Benefits of the Strategy:
- Higher long-term returns
- High probability of success
- Relative simplicity of implementation
- Low turnover and low fees
- Little time-consuming once the strategy is put in place
- Regular cash flow
Disadvantages of the strategy:
- Long-term total returns less impressive than growth and value strategies
- Requires time and patience before you see the results
Conclusion
I hope that this quick overview of the main strategies to make long-term money in the stock market will have been helpful.
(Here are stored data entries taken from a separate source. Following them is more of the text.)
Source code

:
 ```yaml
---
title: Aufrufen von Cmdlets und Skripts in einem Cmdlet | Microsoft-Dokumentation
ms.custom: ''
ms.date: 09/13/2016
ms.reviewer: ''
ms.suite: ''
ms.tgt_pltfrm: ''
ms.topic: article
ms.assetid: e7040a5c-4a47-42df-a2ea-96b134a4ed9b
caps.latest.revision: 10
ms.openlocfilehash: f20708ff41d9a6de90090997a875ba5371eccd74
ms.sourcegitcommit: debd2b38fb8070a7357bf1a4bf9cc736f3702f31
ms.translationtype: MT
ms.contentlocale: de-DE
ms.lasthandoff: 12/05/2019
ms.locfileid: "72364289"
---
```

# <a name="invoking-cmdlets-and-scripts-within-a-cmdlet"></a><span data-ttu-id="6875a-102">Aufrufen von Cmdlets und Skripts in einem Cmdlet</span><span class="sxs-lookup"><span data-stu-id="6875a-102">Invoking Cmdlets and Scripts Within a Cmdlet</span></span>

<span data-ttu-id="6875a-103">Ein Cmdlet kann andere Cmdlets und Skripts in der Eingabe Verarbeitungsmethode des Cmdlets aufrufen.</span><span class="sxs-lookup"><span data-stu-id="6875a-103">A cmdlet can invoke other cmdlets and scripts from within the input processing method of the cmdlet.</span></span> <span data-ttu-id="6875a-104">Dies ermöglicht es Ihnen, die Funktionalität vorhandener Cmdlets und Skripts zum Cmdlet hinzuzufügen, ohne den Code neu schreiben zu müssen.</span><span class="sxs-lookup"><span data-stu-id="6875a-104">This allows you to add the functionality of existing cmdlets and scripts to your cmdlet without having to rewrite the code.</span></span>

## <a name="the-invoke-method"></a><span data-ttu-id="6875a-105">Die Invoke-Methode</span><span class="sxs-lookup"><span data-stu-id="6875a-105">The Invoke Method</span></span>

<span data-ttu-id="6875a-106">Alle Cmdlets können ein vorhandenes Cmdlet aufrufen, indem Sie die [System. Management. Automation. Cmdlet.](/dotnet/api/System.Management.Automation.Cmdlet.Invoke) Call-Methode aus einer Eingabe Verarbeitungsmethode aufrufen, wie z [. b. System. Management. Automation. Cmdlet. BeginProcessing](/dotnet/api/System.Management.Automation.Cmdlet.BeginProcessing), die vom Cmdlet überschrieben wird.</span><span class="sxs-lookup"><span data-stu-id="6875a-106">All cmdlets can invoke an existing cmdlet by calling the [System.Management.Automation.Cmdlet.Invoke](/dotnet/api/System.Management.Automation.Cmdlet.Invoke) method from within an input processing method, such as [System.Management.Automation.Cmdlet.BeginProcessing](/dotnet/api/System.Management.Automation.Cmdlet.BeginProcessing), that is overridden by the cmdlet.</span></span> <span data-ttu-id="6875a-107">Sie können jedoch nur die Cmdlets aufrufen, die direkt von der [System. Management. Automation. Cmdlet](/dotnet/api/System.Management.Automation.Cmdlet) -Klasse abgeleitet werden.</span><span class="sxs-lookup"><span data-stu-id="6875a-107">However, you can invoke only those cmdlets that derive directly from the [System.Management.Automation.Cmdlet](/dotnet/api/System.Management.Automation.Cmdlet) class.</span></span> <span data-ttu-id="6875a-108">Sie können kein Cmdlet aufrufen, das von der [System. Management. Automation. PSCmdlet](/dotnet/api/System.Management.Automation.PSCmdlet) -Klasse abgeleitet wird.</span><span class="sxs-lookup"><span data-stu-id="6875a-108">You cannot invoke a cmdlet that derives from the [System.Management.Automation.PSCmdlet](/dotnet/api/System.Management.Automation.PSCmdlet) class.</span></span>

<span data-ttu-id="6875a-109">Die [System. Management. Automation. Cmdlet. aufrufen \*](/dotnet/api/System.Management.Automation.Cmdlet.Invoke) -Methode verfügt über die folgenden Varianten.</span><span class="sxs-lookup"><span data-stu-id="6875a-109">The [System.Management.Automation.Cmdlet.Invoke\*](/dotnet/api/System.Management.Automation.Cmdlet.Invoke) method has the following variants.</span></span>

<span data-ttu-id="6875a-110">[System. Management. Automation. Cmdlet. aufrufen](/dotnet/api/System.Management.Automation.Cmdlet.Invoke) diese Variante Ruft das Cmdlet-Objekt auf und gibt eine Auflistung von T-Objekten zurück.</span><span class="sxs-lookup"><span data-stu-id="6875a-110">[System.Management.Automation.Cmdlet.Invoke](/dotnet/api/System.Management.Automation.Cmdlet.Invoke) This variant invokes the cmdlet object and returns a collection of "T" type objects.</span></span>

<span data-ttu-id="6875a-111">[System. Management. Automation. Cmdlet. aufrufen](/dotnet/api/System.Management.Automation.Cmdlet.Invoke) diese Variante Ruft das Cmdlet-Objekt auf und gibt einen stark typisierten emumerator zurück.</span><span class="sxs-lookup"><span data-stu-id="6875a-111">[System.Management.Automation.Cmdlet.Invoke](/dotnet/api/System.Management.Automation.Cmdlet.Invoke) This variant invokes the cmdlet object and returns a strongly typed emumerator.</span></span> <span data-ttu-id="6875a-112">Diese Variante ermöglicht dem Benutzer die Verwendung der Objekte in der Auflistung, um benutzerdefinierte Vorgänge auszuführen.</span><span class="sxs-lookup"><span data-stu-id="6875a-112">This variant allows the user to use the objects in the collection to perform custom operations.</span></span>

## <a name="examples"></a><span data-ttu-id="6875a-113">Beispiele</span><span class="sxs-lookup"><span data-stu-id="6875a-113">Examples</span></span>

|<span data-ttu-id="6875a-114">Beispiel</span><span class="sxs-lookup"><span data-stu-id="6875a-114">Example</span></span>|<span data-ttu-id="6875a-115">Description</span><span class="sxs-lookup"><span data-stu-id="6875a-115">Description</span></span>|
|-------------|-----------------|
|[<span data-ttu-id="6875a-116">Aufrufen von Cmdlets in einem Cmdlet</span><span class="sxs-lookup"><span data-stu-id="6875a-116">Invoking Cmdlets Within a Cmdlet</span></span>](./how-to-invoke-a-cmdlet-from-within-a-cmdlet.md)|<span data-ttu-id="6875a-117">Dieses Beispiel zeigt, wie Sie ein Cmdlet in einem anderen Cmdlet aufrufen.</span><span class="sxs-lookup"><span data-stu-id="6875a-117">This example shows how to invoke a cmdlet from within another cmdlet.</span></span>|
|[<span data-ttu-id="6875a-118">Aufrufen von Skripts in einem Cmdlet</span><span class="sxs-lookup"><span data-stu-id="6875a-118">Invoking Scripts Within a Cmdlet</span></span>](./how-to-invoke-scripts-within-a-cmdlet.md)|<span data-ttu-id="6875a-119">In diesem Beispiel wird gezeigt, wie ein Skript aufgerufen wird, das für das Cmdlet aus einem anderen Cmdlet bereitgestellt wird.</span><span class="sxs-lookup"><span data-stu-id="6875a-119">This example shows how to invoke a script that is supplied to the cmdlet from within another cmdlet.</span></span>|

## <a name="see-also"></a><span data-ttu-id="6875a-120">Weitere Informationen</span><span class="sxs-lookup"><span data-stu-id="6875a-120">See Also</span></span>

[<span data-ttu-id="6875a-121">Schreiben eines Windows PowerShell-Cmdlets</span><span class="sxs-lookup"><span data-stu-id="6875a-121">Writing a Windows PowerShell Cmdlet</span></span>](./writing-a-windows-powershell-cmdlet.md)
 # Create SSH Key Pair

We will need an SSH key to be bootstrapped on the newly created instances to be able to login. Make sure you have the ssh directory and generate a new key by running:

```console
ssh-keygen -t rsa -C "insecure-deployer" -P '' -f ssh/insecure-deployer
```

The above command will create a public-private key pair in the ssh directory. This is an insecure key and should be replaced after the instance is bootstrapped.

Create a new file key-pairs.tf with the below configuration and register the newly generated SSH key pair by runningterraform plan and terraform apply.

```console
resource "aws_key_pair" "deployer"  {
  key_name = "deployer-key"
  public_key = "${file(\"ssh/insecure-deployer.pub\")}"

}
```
I think it is important to point out that the yields of the “value” and “Growth” strategies are not necessarily constant from one year to the next, i.e. it is very possible that one style has very superior performance to another during Periods that can be extended over several years.
In fact, the “value” and “growth” styles generally work in opposition: at the end of the years 1990, investing in the hottest values of the moment was the ideal way to earn a lot of money. But during the explosion of the Internet bubble, the style “value” outperformed.
Similarly, in a period of crazy growth in stock markets, dividend payers will tend to rise lower than growth stocks, while in a more lateral market, these stocks will have higher performance. So there will always be years a style will have exceptional performance and another disappointing performance. This is exactly what makes these strategies more difficult to apply than passive strategies. The important thing is to be able to choose a style and stick to it if you want to benefit from higher returns over the long term.